Return, from the lines below, each one that includes the word "舆地碑目".
BEGIN Task inputs
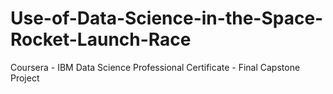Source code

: # Use-of-Data-Science-in-the-Space-Rocket-Launch-Race
Coursera - IBM Data Science Professional Certificate - Final Capstone Project

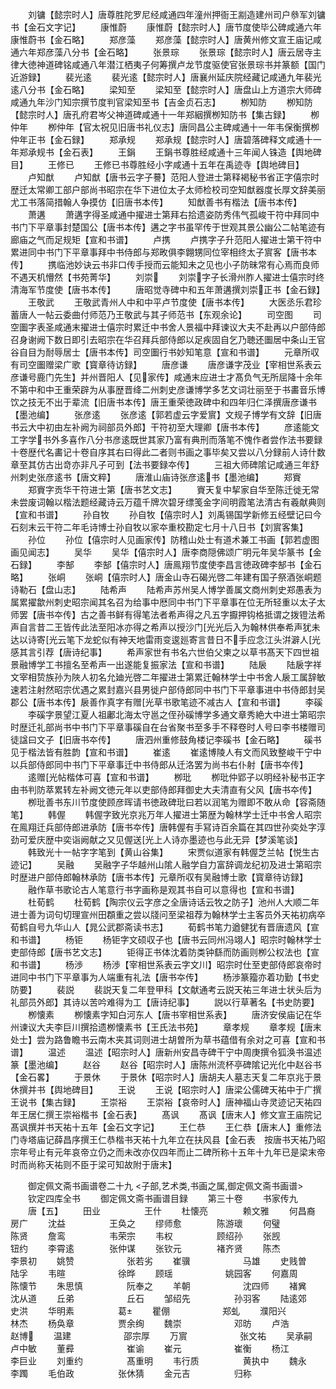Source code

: <!-- { "loadSidebar": true } -->
　　刘镛【懿宗时人】唐尊胜陀罗尼经咸通四年潼州押衙王剬造建州司户叅军刘镛书【金石文字记】
　　康惟蔚
　　康惟蔚【懿宗时人】唐节度使毕公碑咸通六年康惟蔚书【金石略】
　　郑彦藻
　　郑彦藻【懿宗时人】唐黄州修文宣王庙记咸通六年郑彦藻八分书【金石略】
　　张景琮
　　张景琮【懿宗时人】唐云居寺主律大徳神道碑铭咸通八年潜江栖夷子何筹撰卢龙节度驱使官张景琮书并篆额【国门近游録】
　　裴光逺
　　裴光逺【懿宗时人】唐襄州延庆院经藏记咸通九年裴光逺八分书【金石略】
　　梁知至
　　梁知至【懿宗时人】唐盘山上方道宗大师碑咸通九年沙门知宗撰节度判官梁知至书【吉金贞石志】
　　栁知防
　　栁知防【懿宗时人】唐孔府君岑父神道碑咸通十一年郑絪撰栁知防书【集古録】
　　栁仲年
　　栁仲年【官太祝见旧唐书礼仪志】唐同昌公主碑咸通十一年韦保衡撰栁仲年正书【金石録】
　　郑承规
　　郑承规【懿宗时人】唐碧落碑释文咸通十一年郑承规书【金石表】
　　王鋗
　　王鋗书尊胜经咸通十三年闻人铢造【舆地碑目】
　　王修已
　　王修已书尊胜经小字咸通十五年在禹迹寺【舆地碑目】
　　卢知猷
　　卢知猷【唐书云字子謩】范阳人登进士第释褐秘书省正字僖宗时歴迁太常卿工部户部尚书昭宗在华下进位太子太师检校司空知猷器度长厚文辞美丽尤工书落简措翰人争摸仿【旧唐书本传】
　　知猷善书有楷法【唐书本传】
　　萧遘
　　萧遘字得圣咸通中擢进士第拜右拾遗姿防秀伟气孤峻干符中拜同中书门下平章事封楚国公【唐书本传】遘之字书虽罕传于世观其景公幽公二帖笔迹有廊庙之气而足规矩【宣和书谱】
　　卢携
　　卢携字子升范阳人擢进士第干符中累进同中书门下平章事拜中书侍郎与郑畋俱李翺甥同位宰相终太子賔客【唐书本传】
　　携临池妙诀云书非口传手授而云能知未之见也小子防昧常有心焉而良师不遇天机懵然【书苑菁华】
　　刘崇
　　刘崇字子长滑州胙人擢进士僖宗时终清海军节度使【唐书本传】
　　唐昭觉寺碑中和五年萧遘撰刘崇正书【金石録】
　　王敬武
　　王敬武青州人中和中平卢节度使【唐书本传】
　　大医丞乐君珍蓄唐人一帖云委曲付师范乃王敬武与其子师范书【东观余论】
　　司空图
　　司空圗字表圣咸通末擢进士僖宗时累迁中书舍人景福中拜谏议大夫不赴再以户部侍郎召身谢阙下数日即引去昭宗在华召拜兵部侍郎以足疾固自乞乃聴还圗居中条山王官谷自目为耐辱居士【唐书本传】司空圗行书妙知笔意【宣和书谱】
　　元章所収有司空圗赠梁广歌【寳章待访録】
　　唐彦谦
　　唐彦谦字茂业【宰相世系表云彦谦号鹿门先生】并州晋阳人【见家传】咸通末应进士才髙负气无所屈降十余年不第中和中王重荣辟为从事歴晋绛二州刺史彦谦博学多艺文词壮丽至于书畵音乐博饮之技无不出于辈流【旧唐书本传】唐王重荣徳政碑中和四年归仁泽撰唐彦谦书【墨池编】
　　张彦逺
　　张彦逺【郭若虚云字爱賔】文规子博学有文辞【旧唐书云大中初由左补阙为祠部员外郎】干符初至大理卿【唐书本传】
　　彦逺能文工字学书外多喜作八分书彦逺既世其家乃富有典刑而落笔不愧作者尝作法书要録十卷歴代名畵记十卷自序其右曰得此二者则书画之事毕矣又尝以八分録前人诗什数章至其仿古出竒亦非凡子可到【法书要録夲传】
　　三祖大师碑隂记咸通三年舒州刺史张彦逺书【唐文粹】
　　唐淮山庙诗张彦逺书【墨池编】
　　郑賨
　　郑賨字贡华干符进士第【唐书艺文志】
　　賨天复中挈家自华至陈迁徙无常未尝废词翰以楷法题经藏诗云万蕴千牌次碧牙缥笺金字间明霞笔法清古有羲献典则【宣和书谱】
　　孙自牧
　　孙自牧【僖宗时人】刘禹锡国学新修五经壁记曰今石刻末云干符二年毛诗博士孙自牧以家夲重校勘定七月十八日书【刘賔客集】
　　孙位
　　孙位【僖宗时人见画家传】防稽山处士有道术兼工书画【郭若虚图画见闻志】
　　吴华
　　吴华【僖宗时人】唐李商隠佛颂广明元年吴华篆书【金石録】
　　李郜
　　李郜【僖宗时人】唐鳯翔节度使李昌言徳政碑李郜书【金石略】
　　张峒
　　张峒【僖宗时人】唐金山寺石碣光啓二年建有国子祭酒张峒题诗勒石【盘山志】
　　陆希声
　　陆希声苏州吴人博学善属文商州刺史郑愚表为属累擢歙州刺史昭宗闻其名召为给事中厯同中书门下平章事在位无所轻重以太子太师罢【唐书夲传】古之善书鲜有得笔法者希声得之凡五字擫押钩格抵谓之拨镫法希声自言昔二王皆传此法至阳冰亦得之希声以授沙门光光后入为翰林供奉希声犹未达以诗寄光云笔下龙蛇似有神天地雷雨变逡廵寄言昔日不手应念江头洴澼人光感其言引荐【唐诗纪事】
　　希声家世有书名六世伯父柬之以草书髙天下四世祖景融博学工书擅名至希声一出遂能复振家法【宣和书谱】
　　陆扆
　　陆扆字祥文宰相贽族孙为陜人初名允廸光啓二年擢进士第累迁翰林学士中书舍人扆工属辞敏速若注射然昭宗优遇之累封嘉兴县男徙户部侍郎同中书门下平章事进中书侍郎封吴郡公【唐书本传】扆善作真字有赠光草书歌笔迹不减古人【宣和书谱】
　　李磎
　　李磎字景望江夏人祖鄘北海太守邕之侄孙磎博学多通文章秀絶大中进士第昭宗时歴迁礼部尚书中书门下平章事磎自在台省聚书至多手不释卷时人号曰李书楼赠司徒諡曰文子【旧唐书夲传】
　　唐泗州重修鼓角楼记李磎书【金石略】
　　磎书见于楷法皆有胜韵【宣和书谱】
　　崔逺
　　崔逺博陵人有文而风致整峻干宁中以兵部侍郎同中书门下平章事迁中书侍郎从迁洛罢为尚书右仆射【唐书夲传】
　　逺赠光帖楷体可喜【宣和书谱】
　　栁玭
　　栁玭仲郢子以明经补秘书正字由书判防萃累转左补阙文徳元年以吏部侍郎拜御史大夫清直有父风【唐书夲传】
　　栁玭善书东川节度使顾彦晖请书徳政碑玭曰若以润笔为赠即不敢从命【容斋随笔】
　　韩偓
　　韩偓字致光京兆万年人擢进士第歴为翰林学士迁中书舍人昭宗在鳯翔迁兵部侍郎进承防【唐书夲传】唐韩偓有手冩诗百余篇在其四世孙奕处字淳劲可爱庆歴中奕诣阙献之又见偓送光上人诗亦墨迹也与此无异【梦溪笔谈】
　　韩致光十一帖字字笔到【黄山谷集】
　　宋贾似道家有韩偓芝兰帖【悦生古迹记】
　　吴融
　　吴融字子华越州山隂人融学自力富辞调龙纪初及进士第昭宗时歴进户部侍郎翰林承防【唐书本传】元章所収有吴融博士歌【寳章待访録】
　　融作草书歌论古人笔意行书字画称是观其书自可以意得也【宣和书谱】
　　杜荀鹤
　　杜荀鹤【陶宗仪云字彦之全唐诗话云牧之防子】池州人大顺二年进士善为词句切理宣州田頵重之尝以牋问至梁祖荐为翰林学士主客员外天祐初病卒荀鹤自号九华山人【晁公武郡斋读书志】
　　荀鹤书笔力遒健犹有晋唐遗风【宣和书谱】
　　杨钜
　　杨钜字文硕収子也【唐书云同州冯翊人】昭宗时翰林学士吏部侍郎【唐书艺文志】
　　钜得正书体沈着防类钟繇而防画则栁公权法也【宣和书谱】
　　杨渉
　　杨渉【宰相世系表云字文川】昭宗时仕至吏部侍郎哀帝时进同中书门下平章事为人端重有礼法【唐书夲传】
　　杨渉篆籀亦着功勤【书史防要】
　　裴説
　　裴説天复二年登甲科【文献通考云説天祐三年进士状头后为礼部员外郎】其诗以苦吟难得为工【唐诗纪事】
　　説以行草著名【书史防要】
　　栁懐素
　　栁懐素字知白河东人【唐书宰相世系表】
　　唐济安侯庙记在华州谏议大夫李巨川撰拾遗栁懐素书【王氏法书苑】
　　章孝规
　　章孝规【唐末处士】尝为路鲁瞻书云南木夹其词则进士胡曽所为草书蕴借有余对之可喜【宣和书谱】
　　温述
　　温述【昭宗时人】唐新州安昌寺碑干宁中周庚撰令狐涣书温述篆【墨池编】
　　赵谷
　　赵谷【昭宗时人】唐陈州流杯亭碑隂记光化中赵谷书【金石畧】
　　于景休
　　于景休【昭宗时人】唐胡夫人墓志天复二年京兆于景休撰并书【舆地碑目】
　　王说
　　王说【昭宗时人】唐梁公儒碑天祐中于广撰王说书【集古録】
　　王崇裕
　　王崇裕【哀帝时人】唐神福山寺灵迹记天祐四年王居仁撰王崇裕楷书【金石表】
　　髙讽
　　髙讽【唐末人】修文宣王庙院记髙讽撰并书天祐十五年【金石文字记】
　　王仁恭
　　王仁恭【唐末人】重修法门寺塔庙记薛昌序撰王仁恭楷书天祐十九年立在扶风县【金石表　按唐书天祐乃昭宗年号止有元年哀帝立仍之而未改亦仅四年而止二碑所称十五年十九年已是梁末帝时而尚称天祐则不臣于梁可知故附于唐末】


　　御定佩文斋书画谱卷二十九
<子部,艺术类,书画之属,御定佩文斋书画谱>
　　钦定四库全书
　　御定佩文斋书画谱目録
　　第三十卷
　　书家传九
　　唐【五】
　　田业　　　　　王什
　　杜懐亮　　　　赖文雅
　　何昌裔　　　　房广
　　沈益　　　　　王奂之
　　缪师愈　　　　陈游瓌
　　何璧　　　　　陈贤
　　詹鸾　　　　　韦荣宗
　　韦权　　　　　顾绍孙
　　张觊　　　　　钮约
　　李霄逺　　　　张仲谋
　　张钦元　　　　褚齐贤
　　陈杰　　　　　　李景初
　　姚赞　　　　　　张若劣
　　崔骥　　　　　　马雄
　　史贱曽　　　　　陆孚
　　韦暄　　　　　　徐晔
　　顾瑶　　　　　　姚园客
　　何嘉周　　　　　陈懐节
　　朱思慎　　　　　阮奉之
　　羊朝　　　　　　沈四师
　　褚兾　　　　　　沈从道
　　丘弟　　　　　　丘石
　　邹绍先　　　　　孙羽客
　　陆逺郊　　　　　史洪
　　华明素　　　　　葛
　　瞿倗　　　　　　郑虬
　　濮阳兴　　　　　林杰
　　杨奂章　　　　　贾余绚
　　魏崇　　　　　　邓昉
　　卢浩　　　　　　赵博
　　温建　　　　　　邵宗厚
　　万賔　　　　　　张文祐
　　吴承嗣　　　　　卢中敏
　　董彛　　　　　　崔谕
　　崔元　　　　　　崔衡
　　杨江　　　　　　李巨业
　　刘重约　　　　　髙重明
　　韦行质　　　　　黄执中
　　魏永　　　　　　李躅
　　毛伯政　　　　　张休猜
　　金元吉　　　　　归称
END Task inputs
Exercise output ->
　　王鋗书尊胜经咸通十三年闻人铢造【舆地碑目】
　　王修已书尊胜经小字咸通十五年在禹迹寺【舆地碑目】
　　于景休【昭宗时人】唐胡夫人墓志天复二年京兆于景休撰并书【舆地碑目】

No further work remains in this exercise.